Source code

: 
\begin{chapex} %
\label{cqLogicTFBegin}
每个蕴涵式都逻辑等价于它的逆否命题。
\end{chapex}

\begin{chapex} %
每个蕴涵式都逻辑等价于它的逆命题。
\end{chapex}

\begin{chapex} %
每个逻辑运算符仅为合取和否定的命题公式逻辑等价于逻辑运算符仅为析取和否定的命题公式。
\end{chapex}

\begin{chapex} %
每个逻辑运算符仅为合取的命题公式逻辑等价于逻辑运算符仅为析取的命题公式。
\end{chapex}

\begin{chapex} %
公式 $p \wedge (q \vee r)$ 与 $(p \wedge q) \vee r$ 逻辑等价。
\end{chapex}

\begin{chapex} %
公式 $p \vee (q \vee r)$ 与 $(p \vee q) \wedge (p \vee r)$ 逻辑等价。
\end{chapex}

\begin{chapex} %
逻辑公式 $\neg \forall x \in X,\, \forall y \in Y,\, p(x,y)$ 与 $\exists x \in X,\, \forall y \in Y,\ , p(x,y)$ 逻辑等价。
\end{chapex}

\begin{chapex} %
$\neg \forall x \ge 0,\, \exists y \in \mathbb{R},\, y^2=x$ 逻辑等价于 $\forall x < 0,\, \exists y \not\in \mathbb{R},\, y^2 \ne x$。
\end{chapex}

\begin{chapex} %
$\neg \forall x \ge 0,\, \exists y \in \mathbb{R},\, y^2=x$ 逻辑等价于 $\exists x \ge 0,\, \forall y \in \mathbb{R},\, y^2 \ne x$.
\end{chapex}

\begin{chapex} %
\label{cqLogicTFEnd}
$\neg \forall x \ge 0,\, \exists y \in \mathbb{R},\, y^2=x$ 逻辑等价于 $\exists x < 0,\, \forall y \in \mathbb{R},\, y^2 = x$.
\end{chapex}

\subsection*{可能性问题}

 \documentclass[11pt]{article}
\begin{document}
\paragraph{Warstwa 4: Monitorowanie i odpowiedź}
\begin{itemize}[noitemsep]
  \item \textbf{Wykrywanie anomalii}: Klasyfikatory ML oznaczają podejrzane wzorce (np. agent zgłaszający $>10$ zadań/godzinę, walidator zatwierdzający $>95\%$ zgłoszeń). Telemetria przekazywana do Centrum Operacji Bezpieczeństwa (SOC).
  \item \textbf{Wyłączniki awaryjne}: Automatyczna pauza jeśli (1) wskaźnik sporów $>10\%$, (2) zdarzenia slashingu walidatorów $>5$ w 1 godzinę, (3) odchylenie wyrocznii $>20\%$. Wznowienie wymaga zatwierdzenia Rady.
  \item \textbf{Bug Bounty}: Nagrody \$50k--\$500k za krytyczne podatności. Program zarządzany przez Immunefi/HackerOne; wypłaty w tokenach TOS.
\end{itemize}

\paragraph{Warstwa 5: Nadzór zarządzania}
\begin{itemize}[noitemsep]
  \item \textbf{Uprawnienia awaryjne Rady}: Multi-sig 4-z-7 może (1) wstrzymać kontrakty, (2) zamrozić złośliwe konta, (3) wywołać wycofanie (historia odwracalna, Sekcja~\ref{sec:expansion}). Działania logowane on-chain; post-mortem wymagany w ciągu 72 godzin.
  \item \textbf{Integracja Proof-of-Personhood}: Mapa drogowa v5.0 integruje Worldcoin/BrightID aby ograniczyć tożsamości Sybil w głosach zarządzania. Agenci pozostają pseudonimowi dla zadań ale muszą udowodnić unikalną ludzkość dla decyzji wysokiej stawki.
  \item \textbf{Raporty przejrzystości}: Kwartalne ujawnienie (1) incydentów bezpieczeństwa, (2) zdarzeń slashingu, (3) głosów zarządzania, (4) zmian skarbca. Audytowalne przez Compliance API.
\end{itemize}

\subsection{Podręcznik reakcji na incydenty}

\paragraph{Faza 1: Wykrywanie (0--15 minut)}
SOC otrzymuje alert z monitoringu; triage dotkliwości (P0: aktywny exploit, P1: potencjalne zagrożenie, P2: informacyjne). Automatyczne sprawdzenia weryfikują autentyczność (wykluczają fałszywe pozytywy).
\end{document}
--*--
- **What you are asked to do**
The complete material should be output once more, word for word.

- **Task answer**
Source code

: 
\begin{chapex} %
\label{cqLogicTFBegin}
每个蕴涵式都逻辑等价于它的逆否命题。
\end{chapex}

\begin{chapex} %
每个蕴涵式都逻辑等价于它的逆命题。
\end{chapex}

\begin{chapex} %
每个逻辑运算符仅为合取和否定的命题公式逻辑等价于逻辑运算符仅为析取和否定的命题公式。
\end{chapex}

\begin{chapex} %
每个逻辑运算符仅为合取的命题公式逻辑等价于逻辑运算符仅为析取的命题公式。
\end{chapex}

\begin{chapex} %
公式 $p \wedge (q \vee r)$ 与 $(p \wedge q) \vee r$ 逻辑等价。
\end{chapex}

\begin{chapex} %
公式 $p \vee (q \vee r)$ 与 $(p \vee q) \wedge (p \vee r)$ 逻辑等价。
\end{chapex}

\begin{chapex} %
逻辑公式 $\neg \forall x \in X,\, \forall y \in Y,\, p(x,y)$ 与 $\exists x \in X,\, \forall y \in Y,\ , p(x,y)$ 逻辑等价。
\end{chapex}

\begin{chapex} %
$\neg \forall x \ge 0,\, \exists y \in \mathbb{R},\, y^2=x$ 逻辑等价于 $\forall x < 0,\, \exists y \not\in \mathbb{R},\, y^2 \ne x$。
\end{chapex}

\begin{chapex} %
$\neg \forall x \ge 0,\, \exists y \in \mathbb{R},\, y^2=x$ 逻辑等价于 $\exists x \ge 0,\, \forall y \in \mathbb{R},\, y^2 \ne x$.
\end{chapex}

\begin{chapex} %
\label{cqLogicTFEnd}
$\neg \forall x \ge 0,\, \exists y \in \mathbb{R},\, y^2=x$ 逻辑等价于 $\exists x < 0,\, \forall y \in \mathbb{R},\, y^2 = x$.
\end{chapex}

\subsection*{可能性问题}

 \documentclass[11pt]{article}
\begin{document}
\paragraph{Warstwa 4: Monitorowanie i odpowiedź}
\begin{itemize}[noitemsep]
  \item \textbf{Wykrywanie anomalii}: Klasyfikatory ML oznaczają podejrzane wzorce (np. agent zgłaszający $>10$ zadań/godzinę, walidator zatwierdzający $>95\%$ zgłoszeń). Telemetria przekazywana do Centrum Operacji Bezpieczeństwa (SOC).
  \item \textbf{Wyłączniki awaryjne}: Automatyczna pauza jeśli (1) wskaźnik sporów $>10\%$, (2) zdarzenia slashingu walidatorów $>5$ w 1 godzinę, (3) odchylenie wyrocznii $>20\%$. Wznowienie wymaga zatwierdzenia Rady.
  \item \textbf{Bug Bounty}: Nagrody \$50k--\$500k za krytyczne podatności. Program zarządzany przez Immunefi/HackerOne; wypłaty w tokenach TOS.
\end{itemize}

\paragraph{Warstwa 5: Nadzór zarządzania}
\begin{itemize}[noitemsep]
  \item \textbf{Uprawnienia awaryjne Rady}: Multi-sig 4-z-7 może (1) wstrzymać kontrakty, (2) zamrozić złośliwe konta, (3) wywołać wycofanie (historia odwracalna, Sekcja~\ref{sec:expansion}). Działania logowane on-chain; post-mortem wymagany w ciągu 72 godzin.
  \item \textbf{Integracja Proof-of-Personhood}: Mapa drogowa v5.0 integruje Worldcoin/BrightID aby ograniczyć tożsamości Sybil w głosach zarządzania. Agenci pozostają pseudonimowi dla zadań ale muszą udowodnić unikalną ludzkość dla decyzji wysokiej stawki.
  \item \textbf{Raporty przejrzystości}: Kwartalne ujawnienie (1) incydentów bezpieczeństwa, (2) zdarzeń slashingu, (3) głosów zarządzania, (4) zmian skarbca. Audytowalne przez Compliance API.
\end{itemize}

\subsection{Podręcznik reakcji na incydenty}

\paragraph{Faza 1: Wykrywanie (0--15 minut)}
SOC otrzymuje alert z monitoringu; triage dotkliwości (P0: aktywny exploit, P1: potencjalne zagrożenie, P2: informacyjne). Automatyczne sprawdzenia weryfikują autentyczność (wykluczają fałszywe pozytywy).
\end{document}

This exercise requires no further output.